Turtle Island Restoration Network (TIRN) works to mobilize people in local communities around the world to protect marine wildlife and the oceans and inland watersheds that sustain them. The TIRN team accomplishes their mission through grassroots empowerment, consumer action, strategic litigation, hands-on restoration, environmental education, and by promoting sustainable local, national and international marine policies.
TIRN does hands-on restoration of critical habitat like the redwood forested creek banks of California that are home to endangered salmon. They are gathering scientific data from the full-of-marine-life waters of Cocos Island in the tropical Pacific Ocean to support the creation of a protected swimway to help sea turtles and sharks continue to thrive. They advocate ending wasteful and outdated commercial fishing methods, like drift gillnets, that injure and kill more ocean life than they put on the table.
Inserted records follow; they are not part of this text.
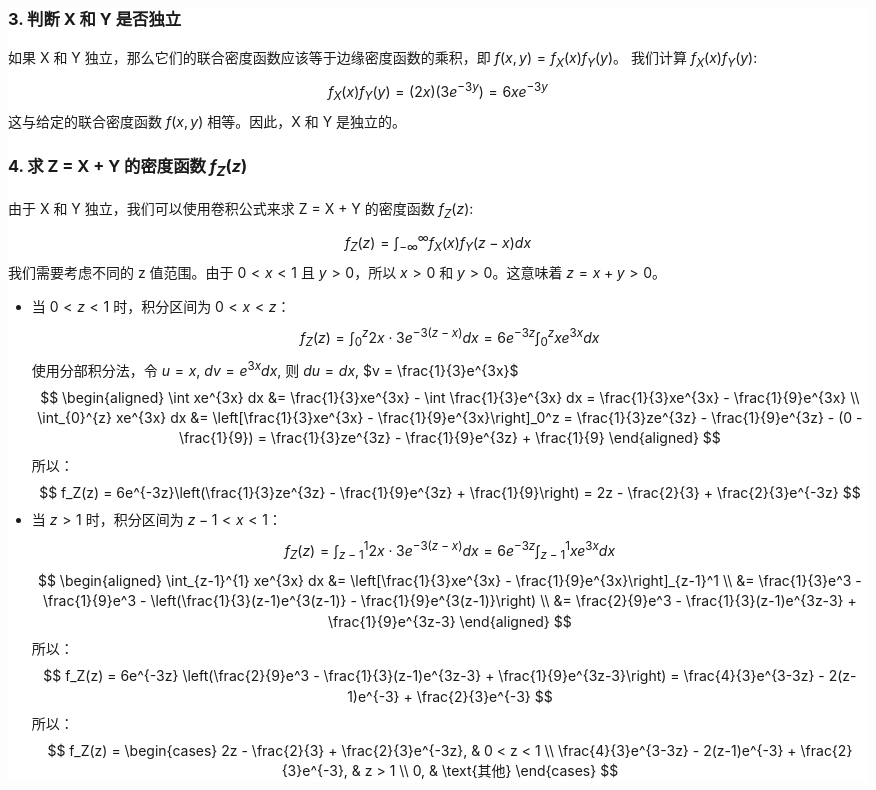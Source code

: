 ### 3. 判断 X 和 Y 是否独立

如果 X 和 Y 独立，那么它们的联合密度函数应该等于边缘密度函数的乘积，即 $f(x, y) = f_X(x)f_Y(y)$。
我们计算 $f_X(x)f_Y(y)$:
$$
f_X(x)f_Y(y) = (2x)(3e^{-3y}) = 6xe^{-3y}
$$
这与给定的联合密度函数 $f(x, y)$ 相等。因此，X 和 Y 是独立的。

### 4. 求 Z = X + Y 的密度函数 $f_Z(z)$

由于 X 和 Y 独立，我们可以使用卷积公式来求 Z = X + Y 的密度函数 $f_Z(z)$:
$$
f_Z(z) = \int_{-\infty}^{\infty} f_X(x)f_Y(z-x) dx
$$
我们需要考虑不同的 z 值范围。由于 $0 < x < 1$ 且 $y > 0$，所以 $x > 0$ 和 $y > 0$。这意味着 $z = x + y > 0$。
- 当 $0 < z < 1$ 时，积分区间为 $0 < x < z$：
$$
f_Z(z) = \int_{0}^{z} 2x \cdot 3e^{-3(z-x)} dx = 6e^{-3z} \int_{0}^{z} xe^{3x} dx
$$
使用分部积分法，令 $u = x$, $dv = e^{3x} dx$, 则 $du = dx$, $v = \frac{1}{3}e^{3x}$
$$
\begin{aligned}
\int xe^{3x} dx &= \frac{1}{3}xe^{3x} - \int \frac{1}{3}e^{3x} dx = \frac{1}{3}xe^{3x} - \frac{1}{9}e^{3x} \\
\int_{0}^{z} xe^{3x} dx &= \left[\frac{1}{3}xe^{3x} - \frac{1}{9}e^{3x}\right]_0^z = \frac{1}{3}ze^{3z} - \frac{1}{9}e^{3z} - (0 - \frac{1}{9}) = \frac{1}{3}ze^{3z} - \frac{1}{9}e^{3z} + \frac{1}{9}
\end{aligned}
$$
所以：
$$
f_Z(z) = 6e^{-3z}\left(\frac{1}{3}ze^{3z} - \frac{1}{9}e^{3z} + \frac{1}{9}\right) = 2z - \frac{2}{3} + \frac{2}{3}e^{-3z}
$$
- 当 $z > 1$ 时，积分区间为 $z-1 < x < 1$：
$$
f_Z(z) = \int_{z-1}^{1} 2x \cdot 3e^{-3(z-x)} dx = 6e^{-3z} \int_{z-1}^{1} xe^{3x} dx
$$
$$
\begin{aligned}
\int_{z-1}^{1} xe^{3x} dx &= \left[\frac{1}{3}xe^{3x} - \frac{1}{9}e^{3x}\right]_{z-1}^1 \\
&= \frac{1}{3}e^3 - \frac{1}{9}e^3 - \left(\frac{1}{3}(z-1)e^{3(z-1)} - \frac{1}{9}e^{3(z-1)}\right) \\
&= \frac{2}{9}e^3 - \frac{1}{3}(z-1)e^{3z-3} + \frac{1}{9}e^{3z-3}
\end{aligned}
$$
所以：
$$
f_Z(z) = 6e^{-3z} \left(\frac{2}{9}e^3 - \frac{1}{3}(z-1)e^{3z-3} + \frac{1}{9}e^{3z-3}\right) = \frac{4}{3}e^{3-3z} - 2(z-1)e^{-3} + \frac{2}{3}e^{-3}
$$
所以：
$$
f_Z(z) = \begin{cases} 2z - \frac{2}{3} + \frac{2}{3}e^{-3z}, & 0 < z < 1 \\ \frac{4}{3}e^{3-3z} - 2(z-1)e^{-3} + \frac{2}{3}e^{-3}, & z > 1 \\ 0, & \text{其他} \end{cases}
$$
TIRN believes that people have a responsibility to advocate on behalf of sea turtles, salmon and other marine species that are gravely threatened by commercial, cultural and individual human practices around the world. They foresee a time when a critical-mass of people in communities all over the world share a common understanding of the intrinsic value of biodiversity and a permanent commitment to act as wise, willing and able stewards of life in the earth’s oceans and on its lands.
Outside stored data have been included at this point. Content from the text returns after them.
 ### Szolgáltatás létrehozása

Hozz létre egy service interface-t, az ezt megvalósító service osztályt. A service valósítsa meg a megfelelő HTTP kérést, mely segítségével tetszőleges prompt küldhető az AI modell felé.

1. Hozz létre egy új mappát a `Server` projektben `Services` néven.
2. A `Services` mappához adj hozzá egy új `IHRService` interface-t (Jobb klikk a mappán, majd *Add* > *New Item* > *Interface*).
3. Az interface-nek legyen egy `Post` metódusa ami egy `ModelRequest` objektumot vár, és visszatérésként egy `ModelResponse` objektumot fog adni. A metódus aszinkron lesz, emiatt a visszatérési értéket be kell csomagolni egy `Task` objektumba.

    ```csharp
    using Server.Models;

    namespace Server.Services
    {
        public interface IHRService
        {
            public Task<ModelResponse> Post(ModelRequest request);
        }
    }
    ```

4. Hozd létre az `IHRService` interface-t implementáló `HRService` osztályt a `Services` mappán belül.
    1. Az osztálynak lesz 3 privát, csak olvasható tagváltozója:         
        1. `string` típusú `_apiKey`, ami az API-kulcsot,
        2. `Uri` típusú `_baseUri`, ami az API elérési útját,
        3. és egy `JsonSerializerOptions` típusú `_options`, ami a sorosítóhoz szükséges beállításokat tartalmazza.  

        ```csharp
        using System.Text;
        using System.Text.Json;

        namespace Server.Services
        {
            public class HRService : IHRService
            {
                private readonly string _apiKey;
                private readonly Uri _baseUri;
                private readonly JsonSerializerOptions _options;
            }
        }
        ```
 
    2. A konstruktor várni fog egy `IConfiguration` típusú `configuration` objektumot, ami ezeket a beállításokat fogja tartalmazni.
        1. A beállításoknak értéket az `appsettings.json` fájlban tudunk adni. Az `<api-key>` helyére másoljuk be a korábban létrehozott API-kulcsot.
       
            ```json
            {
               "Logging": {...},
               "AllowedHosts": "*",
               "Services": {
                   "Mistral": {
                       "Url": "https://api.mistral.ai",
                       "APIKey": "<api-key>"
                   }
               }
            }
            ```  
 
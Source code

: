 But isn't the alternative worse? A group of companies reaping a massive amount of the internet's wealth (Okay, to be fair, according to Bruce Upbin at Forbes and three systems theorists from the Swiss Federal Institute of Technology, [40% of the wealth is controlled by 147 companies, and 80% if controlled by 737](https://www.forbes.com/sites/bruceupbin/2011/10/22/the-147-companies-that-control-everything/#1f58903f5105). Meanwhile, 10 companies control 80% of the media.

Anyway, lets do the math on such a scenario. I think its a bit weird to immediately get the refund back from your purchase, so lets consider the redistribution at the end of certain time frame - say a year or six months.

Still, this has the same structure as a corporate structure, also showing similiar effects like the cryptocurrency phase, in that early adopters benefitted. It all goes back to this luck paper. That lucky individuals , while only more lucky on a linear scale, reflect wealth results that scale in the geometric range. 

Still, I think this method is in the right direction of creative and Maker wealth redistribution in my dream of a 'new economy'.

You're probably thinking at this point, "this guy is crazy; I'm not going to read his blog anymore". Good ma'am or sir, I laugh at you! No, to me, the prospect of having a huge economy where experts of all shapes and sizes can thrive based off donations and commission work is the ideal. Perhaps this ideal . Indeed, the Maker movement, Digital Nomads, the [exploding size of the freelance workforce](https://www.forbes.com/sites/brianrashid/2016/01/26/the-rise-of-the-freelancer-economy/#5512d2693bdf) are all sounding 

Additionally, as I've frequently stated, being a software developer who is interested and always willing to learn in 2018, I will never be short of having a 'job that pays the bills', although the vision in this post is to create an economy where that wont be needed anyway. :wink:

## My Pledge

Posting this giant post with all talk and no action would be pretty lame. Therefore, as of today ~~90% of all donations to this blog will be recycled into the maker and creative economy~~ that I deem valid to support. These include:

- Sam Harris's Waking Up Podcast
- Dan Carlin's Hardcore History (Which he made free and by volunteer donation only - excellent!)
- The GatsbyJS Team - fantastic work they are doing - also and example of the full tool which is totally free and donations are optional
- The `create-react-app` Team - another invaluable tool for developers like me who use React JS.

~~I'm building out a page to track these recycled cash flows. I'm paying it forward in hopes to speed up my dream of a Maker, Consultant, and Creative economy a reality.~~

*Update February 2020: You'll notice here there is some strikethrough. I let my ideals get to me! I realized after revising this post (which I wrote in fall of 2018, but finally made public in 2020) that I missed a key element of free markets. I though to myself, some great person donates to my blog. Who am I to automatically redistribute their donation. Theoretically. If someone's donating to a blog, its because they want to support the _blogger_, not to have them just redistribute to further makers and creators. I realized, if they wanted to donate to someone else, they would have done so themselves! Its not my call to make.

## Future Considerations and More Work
We asked Turtle Island Restoration Network why they became a GLORES Partner:
“We are supporters of the Global Ocean Refuge System because, right now, too little of the ocean is being protected. The ocean is vital to life as we know it, but marine life is being threatened by a variety of human activities. We urgently need to protect marine ecosystems. Scientists recommend protecting at least 30% of the ocean. The GLORES initiative encourages the creation of marine protected areas with strong protections in place. With more marine protected areas in place, we can lessen the threats from human activities and move closer to successfully sharing the planet with wildlife.”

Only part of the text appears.